WORK TASK: Between the line containing "only repo name." and the line containing "[#4203](https://github.com/CocoaPods/CocoaPods/issues/4203)" lies a run of lines; give that run again exactly, with both of those lines, and nothing else from the entries below.

DATASET:

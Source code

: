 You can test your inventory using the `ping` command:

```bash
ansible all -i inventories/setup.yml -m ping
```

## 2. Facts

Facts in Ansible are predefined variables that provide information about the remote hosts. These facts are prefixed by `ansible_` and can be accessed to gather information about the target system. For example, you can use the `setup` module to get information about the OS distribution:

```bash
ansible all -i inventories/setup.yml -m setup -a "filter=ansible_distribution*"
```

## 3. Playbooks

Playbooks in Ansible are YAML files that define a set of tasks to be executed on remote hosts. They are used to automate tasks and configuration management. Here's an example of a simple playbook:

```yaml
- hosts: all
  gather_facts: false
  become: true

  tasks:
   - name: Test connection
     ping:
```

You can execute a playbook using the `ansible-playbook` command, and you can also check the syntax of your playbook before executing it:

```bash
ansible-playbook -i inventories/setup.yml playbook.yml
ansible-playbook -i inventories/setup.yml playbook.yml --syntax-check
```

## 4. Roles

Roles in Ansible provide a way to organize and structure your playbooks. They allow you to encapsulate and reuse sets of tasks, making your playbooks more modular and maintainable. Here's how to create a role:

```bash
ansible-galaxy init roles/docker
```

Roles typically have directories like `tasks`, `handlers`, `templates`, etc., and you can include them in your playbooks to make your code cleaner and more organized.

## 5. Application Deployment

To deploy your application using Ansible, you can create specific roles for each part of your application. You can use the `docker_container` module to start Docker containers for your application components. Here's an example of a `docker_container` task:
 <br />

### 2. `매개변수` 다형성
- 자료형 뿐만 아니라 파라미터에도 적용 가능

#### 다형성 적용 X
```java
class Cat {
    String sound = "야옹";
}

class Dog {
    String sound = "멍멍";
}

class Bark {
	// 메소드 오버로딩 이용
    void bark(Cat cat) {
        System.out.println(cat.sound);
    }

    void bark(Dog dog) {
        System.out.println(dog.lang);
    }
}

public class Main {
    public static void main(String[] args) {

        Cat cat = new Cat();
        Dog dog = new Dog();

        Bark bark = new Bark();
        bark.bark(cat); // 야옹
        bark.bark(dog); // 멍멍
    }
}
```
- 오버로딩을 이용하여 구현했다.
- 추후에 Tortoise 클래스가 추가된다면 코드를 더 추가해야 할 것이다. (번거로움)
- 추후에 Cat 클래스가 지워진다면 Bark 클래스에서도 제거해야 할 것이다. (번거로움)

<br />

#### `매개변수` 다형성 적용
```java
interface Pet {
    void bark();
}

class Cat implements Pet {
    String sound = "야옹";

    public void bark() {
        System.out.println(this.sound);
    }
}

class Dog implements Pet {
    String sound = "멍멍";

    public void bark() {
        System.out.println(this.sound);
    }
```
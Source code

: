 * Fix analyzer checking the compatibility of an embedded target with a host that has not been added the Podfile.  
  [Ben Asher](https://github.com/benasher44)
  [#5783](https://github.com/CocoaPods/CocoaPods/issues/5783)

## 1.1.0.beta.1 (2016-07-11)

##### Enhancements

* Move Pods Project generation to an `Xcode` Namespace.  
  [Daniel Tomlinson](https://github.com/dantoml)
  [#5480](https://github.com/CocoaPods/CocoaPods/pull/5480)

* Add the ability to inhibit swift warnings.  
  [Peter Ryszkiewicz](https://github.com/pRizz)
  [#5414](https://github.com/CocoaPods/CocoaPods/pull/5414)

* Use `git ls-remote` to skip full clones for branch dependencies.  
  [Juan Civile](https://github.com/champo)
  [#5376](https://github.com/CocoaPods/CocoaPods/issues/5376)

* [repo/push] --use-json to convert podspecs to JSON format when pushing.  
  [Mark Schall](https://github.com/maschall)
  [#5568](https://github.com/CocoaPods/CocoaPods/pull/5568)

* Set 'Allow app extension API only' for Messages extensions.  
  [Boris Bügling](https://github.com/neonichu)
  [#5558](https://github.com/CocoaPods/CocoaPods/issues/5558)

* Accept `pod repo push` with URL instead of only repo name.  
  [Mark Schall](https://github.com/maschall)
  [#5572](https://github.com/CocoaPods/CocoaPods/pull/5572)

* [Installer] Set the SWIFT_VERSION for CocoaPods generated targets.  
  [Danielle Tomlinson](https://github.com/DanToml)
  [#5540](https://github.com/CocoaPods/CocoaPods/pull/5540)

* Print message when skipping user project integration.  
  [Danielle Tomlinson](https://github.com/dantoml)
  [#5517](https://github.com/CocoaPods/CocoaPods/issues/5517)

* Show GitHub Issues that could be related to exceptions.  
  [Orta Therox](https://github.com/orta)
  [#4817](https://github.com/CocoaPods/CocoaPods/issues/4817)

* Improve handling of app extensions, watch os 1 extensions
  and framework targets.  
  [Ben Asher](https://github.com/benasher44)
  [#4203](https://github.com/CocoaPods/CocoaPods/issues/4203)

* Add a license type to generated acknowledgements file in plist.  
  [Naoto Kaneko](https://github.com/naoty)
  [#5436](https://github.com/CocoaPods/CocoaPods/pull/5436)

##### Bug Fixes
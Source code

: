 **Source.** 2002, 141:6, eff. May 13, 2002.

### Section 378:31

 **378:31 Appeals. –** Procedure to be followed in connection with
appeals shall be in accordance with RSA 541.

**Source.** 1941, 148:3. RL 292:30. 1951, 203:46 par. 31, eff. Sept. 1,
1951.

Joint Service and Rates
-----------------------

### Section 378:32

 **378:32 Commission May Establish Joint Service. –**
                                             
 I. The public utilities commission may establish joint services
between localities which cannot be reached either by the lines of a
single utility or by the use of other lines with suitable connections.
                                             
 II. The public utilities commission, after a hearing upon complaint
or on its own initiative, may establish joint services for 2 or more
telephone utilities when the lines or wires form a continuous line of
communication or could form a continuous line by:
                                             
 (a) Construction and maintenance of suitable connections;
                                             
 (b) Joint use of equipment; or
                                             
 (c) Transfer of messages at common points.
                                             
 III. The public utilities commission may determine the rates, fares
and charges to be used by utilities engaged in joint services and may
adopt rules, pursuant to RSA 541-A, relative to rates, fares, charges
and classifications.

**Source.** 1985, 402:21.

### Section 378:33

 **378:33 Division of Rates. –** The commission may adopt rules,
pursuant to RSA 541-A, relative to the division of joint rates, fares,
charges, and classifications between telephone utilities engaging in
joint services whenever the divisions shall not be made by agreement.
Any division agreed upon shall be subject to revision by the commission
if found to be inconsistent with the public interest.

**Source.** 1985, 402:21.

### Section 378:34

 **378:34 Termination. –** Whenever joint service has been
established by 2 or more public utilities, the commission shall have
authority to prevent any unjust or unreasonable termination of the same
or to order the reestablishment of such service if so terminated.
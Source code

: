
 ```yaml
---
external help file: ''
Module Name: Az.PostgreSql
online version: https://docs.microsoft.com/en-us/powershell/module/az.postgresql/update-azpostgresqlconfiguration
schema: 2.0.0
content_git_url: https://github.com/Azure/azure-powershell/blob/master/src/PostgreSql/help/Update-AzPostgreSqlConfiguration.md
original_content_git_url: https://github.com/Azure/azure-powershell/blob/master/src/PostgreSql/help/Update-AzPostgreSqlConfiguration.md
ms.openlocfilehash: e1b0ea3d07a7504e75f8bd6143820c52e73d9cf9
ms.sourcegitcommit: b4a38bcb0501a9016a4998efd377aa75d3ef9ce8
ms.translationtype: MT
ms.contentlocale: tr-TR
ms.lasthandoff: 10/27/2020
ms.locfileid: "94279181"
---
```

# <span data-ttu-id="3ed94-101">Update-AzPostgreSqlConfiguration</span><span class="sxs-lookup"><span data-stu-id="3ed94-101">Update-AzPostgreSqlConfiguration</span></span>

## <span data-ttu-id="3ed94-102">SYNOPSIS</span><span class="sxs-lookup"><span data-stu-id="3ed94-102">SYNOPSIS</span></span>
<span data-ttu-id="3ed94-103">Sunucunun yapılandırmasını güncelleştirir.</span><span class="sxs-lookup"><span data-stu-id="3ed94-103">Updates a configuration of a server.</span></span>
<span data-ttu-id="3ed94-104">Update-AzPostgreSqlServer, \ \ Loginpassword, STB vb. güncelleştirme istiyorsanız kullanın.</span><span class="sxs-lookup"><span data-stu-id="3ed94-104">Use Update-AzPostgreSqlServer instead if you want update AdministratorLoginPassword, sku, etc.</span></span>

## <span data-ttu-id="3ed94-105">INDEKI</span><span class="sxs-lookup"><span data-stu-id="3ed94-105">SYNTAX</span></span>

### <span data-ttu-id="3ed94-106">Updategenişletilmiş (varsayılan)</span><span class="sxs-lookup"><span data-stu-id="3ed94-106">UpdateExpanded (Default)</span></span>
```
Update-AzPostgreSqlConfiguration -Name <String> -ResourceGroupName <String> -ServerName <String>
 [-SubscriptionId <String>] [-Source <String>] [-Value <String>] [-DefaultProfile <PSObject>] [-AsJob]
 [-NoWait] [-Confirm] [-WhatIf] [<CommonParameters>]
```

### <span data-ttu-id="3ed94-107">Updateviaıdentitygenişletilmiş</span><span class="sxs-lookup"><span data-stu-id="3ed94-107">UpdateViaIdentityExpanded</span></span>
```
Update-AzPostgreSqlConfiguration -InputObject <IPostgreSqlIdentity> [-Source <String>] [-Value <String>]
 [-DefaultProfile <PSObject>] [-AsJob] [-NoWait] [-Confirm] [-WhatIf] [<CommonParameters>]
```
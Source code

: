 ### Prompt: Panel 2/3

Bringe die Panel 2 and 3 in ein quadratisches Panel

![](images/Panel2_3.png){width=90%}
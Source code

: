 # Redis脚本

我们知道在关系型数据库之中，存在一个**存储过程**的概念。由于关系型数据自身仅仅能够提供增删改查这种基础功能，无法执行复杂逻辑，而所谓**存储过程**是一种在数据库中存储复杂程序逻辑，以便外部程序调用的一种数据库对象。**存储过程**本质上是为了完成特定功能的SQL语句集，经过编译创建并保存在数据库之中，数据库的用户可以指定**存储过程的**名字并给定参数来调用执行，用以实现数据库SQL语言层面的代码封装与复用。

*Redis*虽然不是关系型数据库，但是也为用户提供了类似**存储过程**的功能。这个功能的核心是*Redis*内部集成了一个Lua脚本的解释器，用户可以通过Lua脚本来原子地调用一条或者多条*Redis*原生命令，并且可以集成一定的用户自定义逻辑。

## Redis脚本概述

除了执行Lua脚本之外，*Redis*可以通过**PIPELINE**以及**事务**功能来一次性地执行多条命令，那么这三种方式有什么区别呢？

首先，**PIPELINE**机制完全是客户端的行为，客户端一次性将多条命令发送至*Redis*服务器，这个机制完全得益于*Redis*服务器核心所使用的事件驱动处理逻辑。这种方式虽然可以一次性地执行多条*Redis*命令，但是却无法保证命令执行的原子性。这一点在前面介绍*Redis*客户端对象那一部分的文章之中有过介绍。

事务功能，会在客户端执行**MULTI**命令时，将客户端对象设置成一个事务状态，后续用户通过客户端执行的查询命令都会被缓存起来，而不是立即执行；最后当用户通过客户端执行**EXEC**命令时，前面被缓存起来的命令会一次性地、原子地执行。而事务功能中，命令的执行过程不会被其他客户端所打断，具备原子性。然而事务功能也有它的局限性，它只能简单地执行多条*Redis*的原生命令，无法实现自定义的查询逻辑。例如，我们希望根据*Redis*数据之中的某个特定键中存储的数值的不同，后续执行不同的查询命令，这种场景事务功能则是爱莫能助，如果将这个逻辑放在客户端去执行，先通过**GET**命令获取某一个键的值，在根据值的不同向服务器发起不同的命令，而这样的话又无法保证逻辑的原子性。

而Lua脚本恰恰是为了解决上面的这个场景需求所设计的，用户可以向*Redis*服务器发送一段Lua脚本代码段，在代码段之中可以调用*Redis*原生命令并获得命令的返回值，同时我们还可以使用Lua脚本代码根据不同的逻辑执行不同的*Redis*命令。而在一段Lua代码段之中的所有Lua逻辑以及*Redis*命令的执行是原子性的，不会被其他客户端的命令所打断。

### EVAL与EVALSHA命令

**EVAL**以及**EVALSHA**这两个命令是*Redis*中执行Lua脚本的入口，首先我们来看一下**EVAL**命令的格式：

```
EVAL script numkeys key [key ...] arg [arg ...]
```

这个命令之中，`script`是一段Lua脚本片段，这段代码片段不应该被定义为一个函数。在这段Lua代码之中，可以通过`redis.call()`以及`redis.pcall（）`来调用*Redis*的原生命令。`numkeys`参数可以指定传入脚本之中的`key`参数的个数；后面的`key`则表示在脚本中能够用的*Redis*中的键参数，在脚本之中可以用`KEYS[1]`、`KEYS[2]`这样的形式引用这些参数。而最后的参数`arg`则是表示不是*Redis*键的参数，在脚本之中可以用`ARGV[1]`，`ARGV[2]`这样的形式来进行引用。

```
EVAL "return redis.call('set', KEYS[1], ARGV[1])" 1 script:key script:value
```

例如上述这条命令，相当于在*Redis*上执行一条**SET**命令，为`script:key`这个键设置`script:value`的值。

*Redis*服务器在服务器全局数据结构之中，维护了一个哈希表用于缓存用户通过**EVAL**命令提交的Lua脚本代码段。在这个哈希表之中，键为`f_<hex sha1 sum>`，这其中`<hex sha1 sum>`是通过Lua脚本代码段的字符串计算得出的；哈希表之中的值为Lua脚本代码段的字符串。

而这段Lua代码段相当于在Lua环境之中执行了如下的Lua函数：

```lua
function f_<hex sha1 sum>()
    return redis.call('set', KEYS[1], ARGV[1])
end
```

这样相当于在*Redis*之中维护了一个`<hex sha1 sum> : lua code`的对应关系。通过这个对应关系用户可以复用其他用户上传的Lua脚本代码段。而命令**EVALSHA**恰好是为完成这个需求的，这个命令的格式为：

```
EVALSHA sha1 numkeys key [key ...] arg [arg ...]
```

RESULT OF THIS EXERCISE:
* Accept `pod repo push` with URL instead of only repo name.  
  [Mark Schall](https://github.com/maschall)
  [#5572](https://github.com/CocoaPods/CocoaPods/pull/5572)

* [Installer] Set the SWIFT_VERSION for CocoaPods generated targets.  
  [Danielle Tomlinson](https://github.com/DanToml)
  [#5540](https://github.com/CocoaPods/CocoaPods/pull/5540)

* Print message when skipping user project integration.  
  [Danielle Tomlinson](https://github.com/dantoml)
  [#5517](https://github.com/CocoaPods/CocoaPods/issues/5517)

* Show GitHub Issues that could be related to exceptions.  
  [Orta Therox](https://github.com/orta)
  [#4817](https://github.com/CocoaPods/CocoaPods/issues/4817)

* Improve handling of app extensions, watch os 1 extensions
  and framework targets.  
  [Ben Asher](https://github.com/benasher44)
  [#4203](https://github.com/CocoaPods/CocoaPods/issues/4203)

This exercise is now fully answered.